GIVEN RECORDS below:

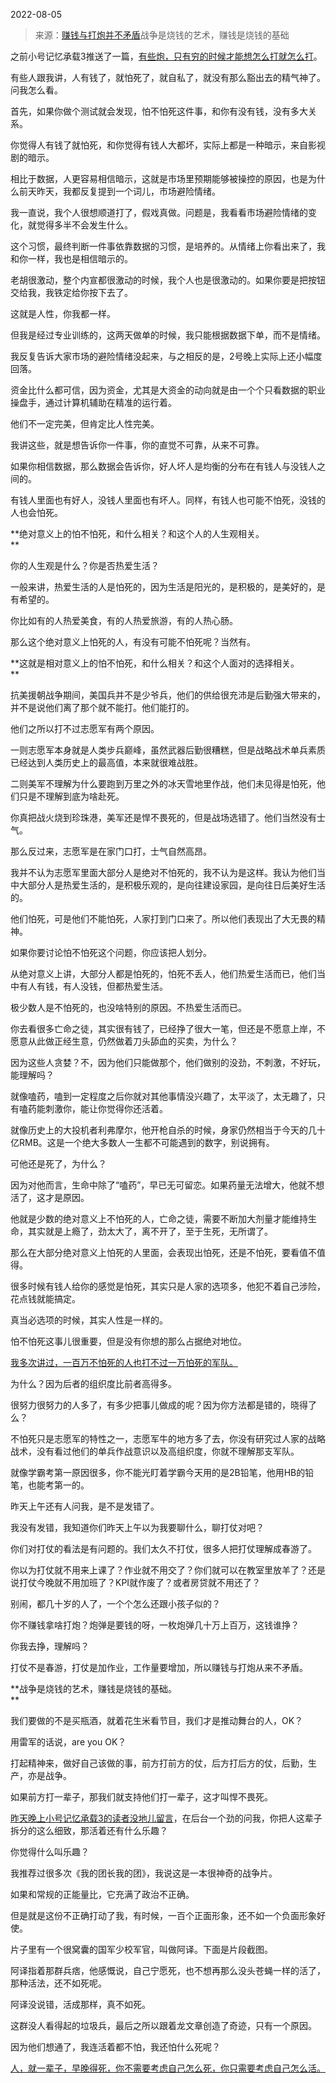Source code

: 2022-08-05

> 来源：[赚钱与打炮并不矛盾](http://mp.weixin.qq.com/s?__biz=MzU0MjYwNDU2Mw==&mid=2247507262&idx=1&sn=9116010a5bf5360f390fc8ba23946ae5&chksm=fb1ab142cc6d3854e2cd4807d8a288b8cca6bd209335135ca4537cbb8476ef659ce92e3dc780&scene=27#wechat_redirect)
> ​战争是烧钱的艺术，赚钱是烧钱的基础

之前小号记忆承载3推送了一篇，[有些炮，只有穷的时候才能想怎么打就怎么打](http://mp.weixin.qq.com/s?__biz=MzU3NDc5Nzc0NQ==&mid=2247519520&idx=1&sn=99f872ef854ab4c2303c57b94489f01e&chksm=fd2e2ffeca59a6e83e7f1da360377883b62e9444809c11284dd3b55d1c6d11a523e0d4146398&scene=21#wechat_redirect)。  

  

有些人跟我讲，人有钱了，就怕死了，就自私了，就没有那么豁出去的精气神了。问我怎么看。

  

首先，如果你做个测试就会发现，怕不怕死这件事，和你有没有钱，没有多大关系。  

  

你觉得人有钱了就怕死，和你觉得有钱人大都坏，实际上都是一种暗示，来自影视剧的暗示。  

  

相比于数据，人更容易相信暗示，这就是市场里预期能够被操控的原因，也是为什么前天昨天，我都反复提到一个词儿，市场避险情绪。  

  

我一直说，我个人很想顺道打了，假戏真做。问题是，我看看市场避险情绪的变化，就觉得多半不会发生什么。  

  

这个习惯，最终判断一件事依靠数据的习惯，是培养的。从情绪上你看出来了，我和你一样，我也是相信暗示的。  

  

老胡很激动，整个内宣都很激动的时候，我个人也是很激动的。如果你要是把按钮交给我，我铁定给你按下去了。

  

这就是人性，你我都一样。

  

但我是经过专业训练的，这两天做单的时候，我只能根据数据下单，而不是情绪。

  

我反复告诉大家市场的避险情绪没起来，与之相反的是，2号晚上实际上还小幅度回落。

  

资金比什么都可信，因为资金，尤其是大资金的动向就是由一个个只看数据的职业操盘手，通过计算机辅助在精准的运行着。  

  

他们不一定完美，但肯定比人性完美。  

  

我讲这些，就是想告诉你一件事，你的直觉不可靠，从来不可靠。  

  

如果你相信数据，那么数据会告诉你，好人坏人是均衡的分布在有钱人与没钱人之间的。  

  

有钱人里面也有好人，没钱人里面也有坏人。同样，有钱人也可能不怕死，没钱的人也会怕死。

  

 **绝对意义上的怕不怕死，和什么相关？和这个人的人生观相关。  
**

  

你的人生观是什么？你是否热爱生活？  

  

一般来讲，热爱生活的人是怕死的，因为生活是阳光的，是积极的，是美好的，是有希望的。  

  

你比如有的人热爱美食，有的人热爱旅游，有的人热心肠。  

  

那么这个绝对意义上怕死的人，有没有可能不怕死呢？当然有。  

  

 **这就是相对意义上的怕不怕死，和什么相关？和这个人面对的选择相关。  
**

  

抗美援朝战争期间，美国兵并不是少爷兵，他们的供给很充沛是后勤强大带来的，并不是说他们离了那个就不能打。他们能打的。  

  

他们之所以打不过志愿军有两个原因。

  

一则志愿军本身就是人类步兵巅峰，虽然武器后勤很糟糕，但是战略战术单兵素质已经达到人类历史上的最高值，本来就很难战胜。

  

二则美军不理解为什么要跑到万里之外的冰天雪地里作战，他们未见得是怕死，他们只是不理解到底为啥赴死。  

  

你真把战火烧到珍珠港，美军还是悍不畏死的，但是战场选错了。他们当然没有士气。  

  

那么反过来，志愿军是在家门口打，士气自然高昂。  

  

我并不认为志愿军里面大部分人是绝对不怕死的，我不认为是这样。我认为他们当中大部分人是热爱生活的，是积极乐观的，是向往建设家园，是向往日后美好生活的。  

  

他们怕死，可是他们不能怕死，人家打到门口来了。所以他们表现出了大无畏的精神。

  

如果你要讨论怕不怕死这个问题，你应该把人划分。

  

从绝对意义上讲，大部分人都是怕死的，怕死不丢人，他们热爱生活而已，他们当中有人有钱，有人没钱，但都热爱生活。

  

极少数人是不怕死的，也没啥特别的原因。不热爱生活而已。  

  

你去看很多亡命之徒，其实很有钱了，已经挣了很大一笔，但还是不愿意上岸，不愿意从此做正经生意，仍然做着刀头舔血的买卖，为什么？

  

因为这些人贪婪？不，因为他们只能做那个，他们做别的没劲，不刺激，不好玩，能理解吗？

  

就像嗑药，嗑到一定程度之后你就对其他事情没兴趣了，太平淡了，太无趣了，只有嗑药能刺激你，能让你觉得你还活着。  

  

就像历史上的大投机者利弗摩尔，他开枪自杀的时候，身家仍然相当于今天的几十亿RMB。这是一个绝大多数人一生都不可能遇到的数字，别说拥有。

  

可他还是死了，为什么？

  

因为对他而言，生命中除了“嗑药”，早已无可留恋。如果药量无法增大，他就不想活了，这才是原因。

  

他就是少数的绝对意义上不怕死的人，亡命之徒，需要不断加大剂量才能维持生命，其实就是上瘾了，劲太大了，离不开了，至于生死，无所谓了。

  

那么在大部分绝对意义上怕死的人里面，会表现出怕死，还是不怕死，要看值不值得。  

  

很多时候有钱人给你的感觉是怕死，其实只是人家的选项多，他犯不着自己涉险，花点钱就能搞定。  

  

真当必选项的时候，其实人性是一样的。

  

怕不怕死这事儿很重要，但是没有你想的那么占据绝对地位。  

  

[我多次讲过，一百万不怕死的人也打不过一万怕死的军队。  
](http://mp.weixin.qq.com/s?__biz=MzU3NDc5Nzc0NQ==&mid=2247519539&idx=1&sn=da0e3d15504b5585a19cfc2c0ae6060b&chksm=fd2e2fedca59a6fbac513f1f6233abba0b4e1cd9f48adbe6265161175278a02e50bbe6bd59cd&scene=21#wechat_redirect)

  

为什么？因为后者的组织度比前者高得多。

  

很努力很努力的人多了，有多少把事儿做成的呢？因为你方法都是错的，晓得了么？

  

不怕死只是志愿军的特性之一，志愿军牛的地方多了去，你没有研究过人家的战略战术，没有看过他们的单兵作战意识以及高组织度，你就不理解那支军队。  

  

就像学霸考第一原因很多，你不能光盯着学霸今天用的是2B铅笔，他用HB的铅笔，也能考第一的。  

  

昨天上午还有人问我，是不是发错了。

  

我没有发错，我知道你们昨天上午以为我要聊什么，聊打仗对吧？

  

你们对打仗的看法是有问题的。我们太久不打仗，很多人把打仗理解成春游了。  

  

你以为打仗就不用来上课了？作业就不用交了？你们就可以在教室里放羊了？还是说打仗今晚就不用加班了？KPI就作废了？或者房贷就不用还了？

  

别闹，都几十岁的人了，一个个怎么还跟小孩子似的？

  

你不赚钱拿啥打炮？炮弹是要钱的呀，一枚炮弹几十万上百万，这钱谁挣？  

  

你我去挣，理解吗？

  

打仗不是春游，打仗是加作业，工作量要增加，所以赚钱与打炮从来不矛盾。

  

 **战争是烧钱的艺术，赚钱是烧钱的基础。  
**

  

我们要做的不是买瓶酒，就着花生米看节目，我们才是推动舞台的人，OK？  

  

用雷军的话说，are you OK？

  

打起精神来，做好自己该做的事，前方打前方的仗，后方打后方的仗，后勤，生产，亦是战争。

  

如果前方打一辈子，那我们就支持他们打一辈子，这才叫悍不畏死。

  

[昨天晚上小号记忆承载3的读者没地儿留言](http://mp.weixin.qq.com/s?__biz=MzU3NDc5Nzc0NQ==&mid=2247519539&idx=1&sn=da0e3d15504b5585a19cfc2c0ae6060b&chksm=fd2e2fedca59a6fbac513f1f6233abba0b4e1cd9f48adbe6265161175278a02e50bbe6bd59cd&scene=21#wechat_redirect)，在后台一个劲的问我，你把人这辈子拆分的这么细致，那活着还有什么乐趣？  

  

你觉得什么叫乐趣？  

  

我推荐过很多次《我的团长我的团》，我说这是一本很神奇的战争片。

  

如果和常规的正能量比，它充满了政治不正确。  

  

但是就是这份不正确打动了我，有时候，一百个正面形象，还不如一个负面形象好使。

  

片子里有一个很窝囊的国军少校军官，叫做阿译。下面是片段截图。  

  

  

  

  

  

  

  

  

  

阿译指着那群兵痞，他感慨说，自己宁愿死，也不想再那么没头苍蝇一样的活了，那种活法，还不如死呢。

  

阿译没说错，活成那样，真不如死。

  

这群没人看得起的垃圾兵，最后之所以跟着龙文章创造了奇迹，只有一个原因。  

  

因为他们想通了，我连活着都不怕，我还怕什么死呢？

  

[人，就一辈子，早晚得死，你不需要考虑自己怎么死，你只需要考虑自己怎么活。](http://mp.weixin.qq.com/s?__biz=MzU3NDc5Nzc0NQ==&mid=2247519539&idx=1&sn=da0e3d15504b5585a19cfc2c0ae6060b&chksm=fd2e2fedca59a6fbac513f1f6233abba0b4e1cd9f48adbe6265161175278a02e50bbe6bd59cd&scene=21#wechat_redirect)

End of GIVEN RECORDS.

[AIM OF THE TASK]
Look at the entries above. Say how many lines have the word "和什么相关", and give only the number.

[ANSWER BOX]
2